Autre sujet qui fâche : bien qu’ayant réalisé en France un chiffre d’affaires estimé à 130 millions d’euros, Airbnb n’a payé que 92 944 euros d’impôts dans l’Hexagone en 2016. Ce qui est en léger progrès au regard des 69 168 euros versés au fisc en 2015.
La société Deliveroo a également fait parler d’elle cet été : la plateforme britannique qui coordonne la livraison à vélo de sushis, pizzas et autres mets exotiques a décidé qu’à partir de fin août 2017 tous ses coursiers ne seraient plus payés à l’heure mais à la commande, soit 5,75 euros à Paris et 5 euros en province. D’où le mouvement de grogne qui s’est emparé des livreurs le 11 août dernier.
Des réalités multiples
Quant à Uber, on se souvient du conflit qui a opposé la société américaine à ses chauffeurs (qui eux non plus ne sont pas salariés mais partenaires
) lorsqu’en décembre 2016, la plateforme a décidé unilatéralement que sa commission prélevée sur les courses passerait de 20 % à 25 %.
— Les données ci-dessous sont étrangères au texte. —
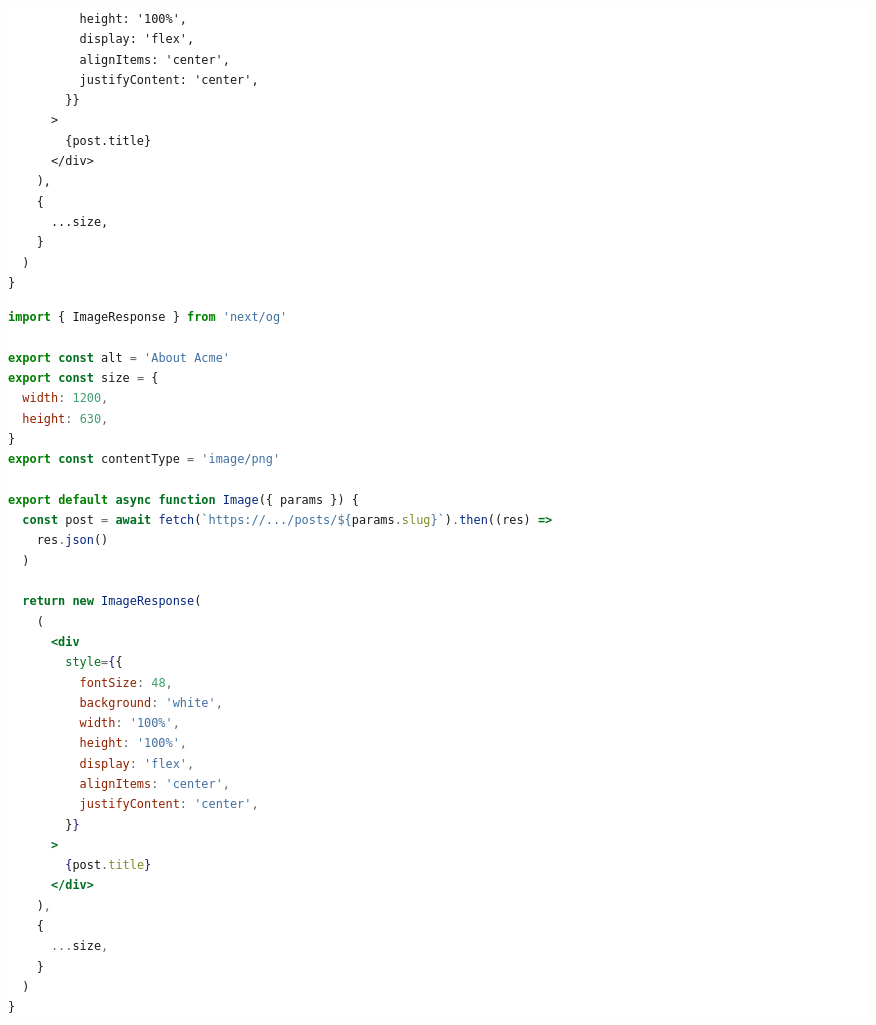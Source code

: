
 ```tsx filename="app/posts/[slug]/opengraph-image.tsx" switcher
          height: '100%',
          display: 'flex',
          alignItems: 'center',
          justifyContent: 'center',
        }}
      >
        {post.title}
      </div>
    ),
    {
      ...size,
    }
  )
}
```

```jsx filename="app/posts/[slug]/opengraph-image.js" switcher
import { ImageResponse } from 'next/og'

export const alt = 'About Acme'
export const size = {
  width: 1200,
  height: 630,
}
export const contentType = 'image/png'

export default async function Image({ params }) {
  const post = await fetch(`https://.../posts/${params.slug}`).then((res) =>
    res.json()
  )

  return new ImageResponse(
    (
      <div
        style={{
          fontSize: 48,
          background: 'white',
          width: '100%',
          height: '100%',
          display: 'flex',
          alignItems: 'center',
          justifyContent: 'center',
        }}
      >
        {post.title}
      </div>
    ),
    {
      ...size,
    }
  )
}
```
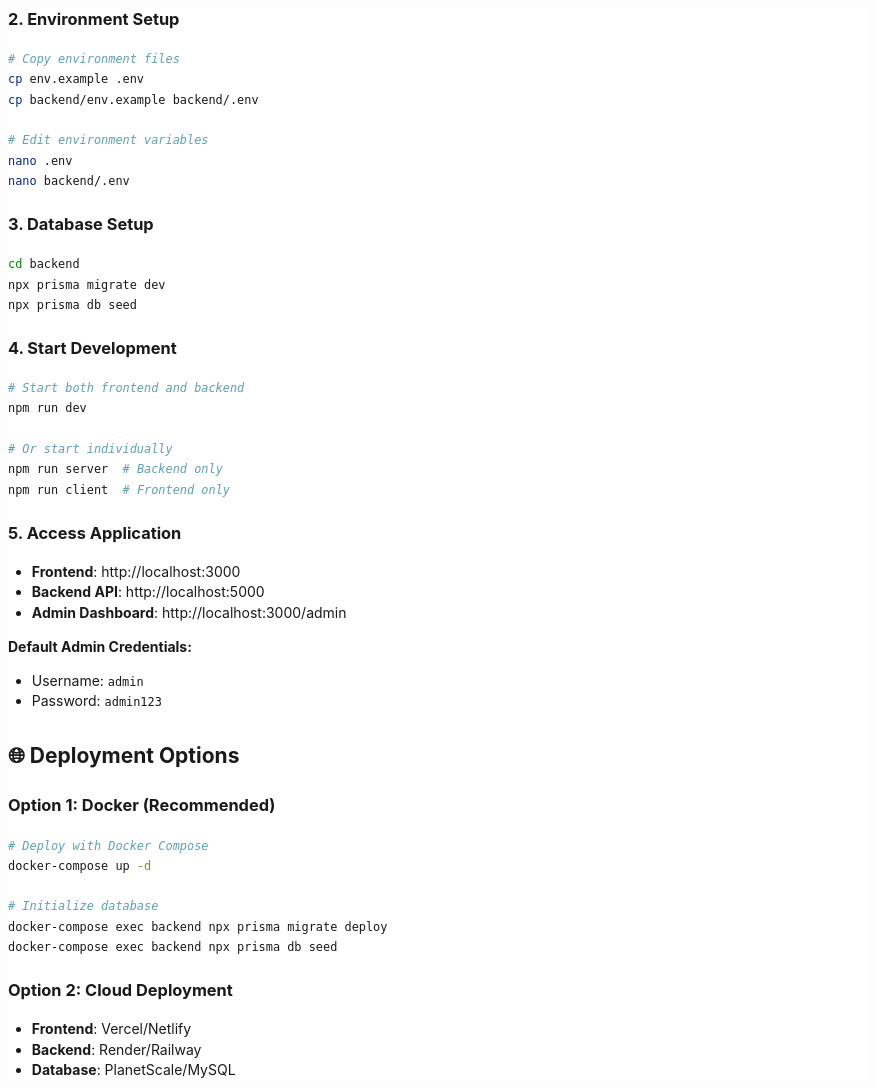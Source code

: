 ### **2. Environment Setup**
```bash
# Copy environment files
cp env.example .env
cp backend/env.example backend/.env

# Edit environment variables
nano .env
nano backend/.env
```

### **3. Database Setup**
```bash
cd backend
npx prisma migrate dev
npx prisma db seed
```

### **4. Start Development**
```bash
# Start both frontend and backend
npm run dev

# Or start individually
npm run server  # Backend only
npm run client  # Frontend only
```

### **5. Access Application**
- **Frontend**: http://localhost:3000
- **Backend API**: http://localhost:5000
- **Admin Dashboard**: http://localhost:3000/admin

**Default Admin Credentials:**
- Username: `admin`
- Password: `admin123`

## 🌐 **Deployment Options**

### **Option 1: Docker (Recommended)**
```bash
# Deploy with Docker Compose
docker-compose up -d

# Initialize database
docker-compose exec backend npx prisma migrate deploy
docker-compose exec backend npx prisma db seed
```

### **Option 2: Cloud Deployment**
- **Frontend**: Vercel/Netlify
- **Backend**: Render/Railway
- **Database**: PlanetScale/MySQL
Côté fiscal, Uber France a payé 121 000 euros d’impôts sur les entreprises en 2015, pour un chiffre d’affaires de 20 millions d’euros. Principalement chargé de support marketing du groupe, Uber France est, sur le papier, un prestataire au service de la filiale d’Uber aux Pays-bas.
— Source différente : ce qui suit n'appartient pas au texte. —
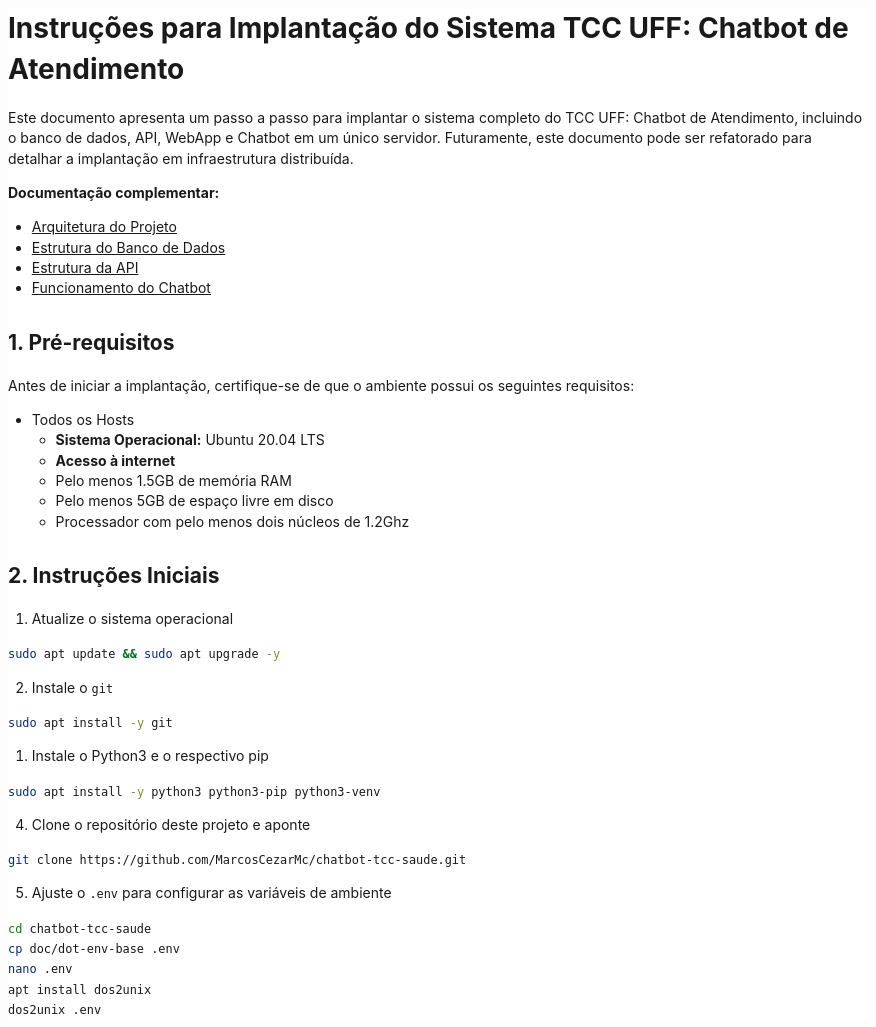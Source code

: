 # Instruções para Implantação do Sistema TCC UFF: Chatbot de Atendimento

Este documento apresenta um passo a passo para implantar o sistema completo do TCC UFF: Chatbot de Atendimento, incluindo o banco de dados, API, WebApp e Chatbot em um único servidor. Futuramente, este documento pode ser refatorado para detalhar a implantação em infraestrutura distribuída.

**Documentação complementar:**
- [Arquitetura do Projeto](./arquitetura-projeto.md)
- [Estrutura do Banco de Dados](./database.md)
- [Estrutura da API](./api.md)
- [Funcionamento do Chatbot](./chatbot.md)

## 1. Pré-requisitos

Antes de iniciar a implantação, certifique-se de que o ambiente possui os seguintes requisitos:

- Todos os Hosts
  - **Sistema Operacional:** Ubuntu 20.04 LTS
  - **Acesso à internet**
  - Pelo menos 1.5GB de memória RAM
  - Pelo menos 5GB de espaço livre em disco
  - Processador com pelo menos dois núcleos de 1.2Ghz

## 2. Instruções Iniciais 

1. Atualize o sistema operacional

```sh
sudo apt update && sudo apt upgrade -y
```

2. Instale o `git`

```sh
sudo apt install -y git
```

1. Instale o Python3 e o respectivo pip

```sh
sudo apt install -y python3 python3-pip python3-venv
```

4. Clone o repositório deste projeto e aponte

```sh
git clone https://github.com/MarcosCezarMc/chatbot-tcc-saude.git
```

5. Ajuste o `.env` para configurar as variáveis de ambiente

```sh
cd chatbot-tcc-saude
cp doc/dot-env-base .env
nano .env
apt install dos2unix
dos2unix .env
```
Tous ces exemples auraient pu illustrer le document consacré à l’économie des plateformes récemment publié par le ministère du Travail. Intitulé « Économie des plateformes : enjeux pour la croissance, le travail, l’emploi et les politiques publiques », sa rédaction n’a pas dû être une sinécure tant ce secteur est caractérisé par la multiplicité des réalités qu’il englobe. Quoi de commun entre un particulier occupant un emploi à temps plein qui loue son appartement sur Airbnb pendant les vacances, un chauffeur travaillant 50 heures par semaine pour Uber et un conducteur pratiquant le covoiturage ?
, remarque Olivia Montel, auteur du document. Le premier a déjà accès à la protection sociale par son emploi et n’est pas vraiment dépendant d’Airbnb […] ; le second est en revanche dépendant d’Uber, qui lui verse l’intégralité de sa rémunération, lui impose des obligations diverses mais ne lui fournit pas pour autant les garanties dont disposent les salariés ; le troisième ne pratique pas une activité rémunérée, le covoiturage étant considéré comme un partage de frais.
Plateformes à but lucratif
Du coup, l’étude s’est particulièrement focalisée vers les plateformes de biens et services marchands. Ces dernières, grâce à leurs applis géolocalisées, sont au centre de la relation triangulaire qui les lie avec les offreurs et les demandeurs inscrits sur son interface. A but lucratif, elles peuvent aller jusqu’à uniformiser le tarif et la qualité de la prestation échangée et déconnecter les prestataires qu’elles jugent négativement.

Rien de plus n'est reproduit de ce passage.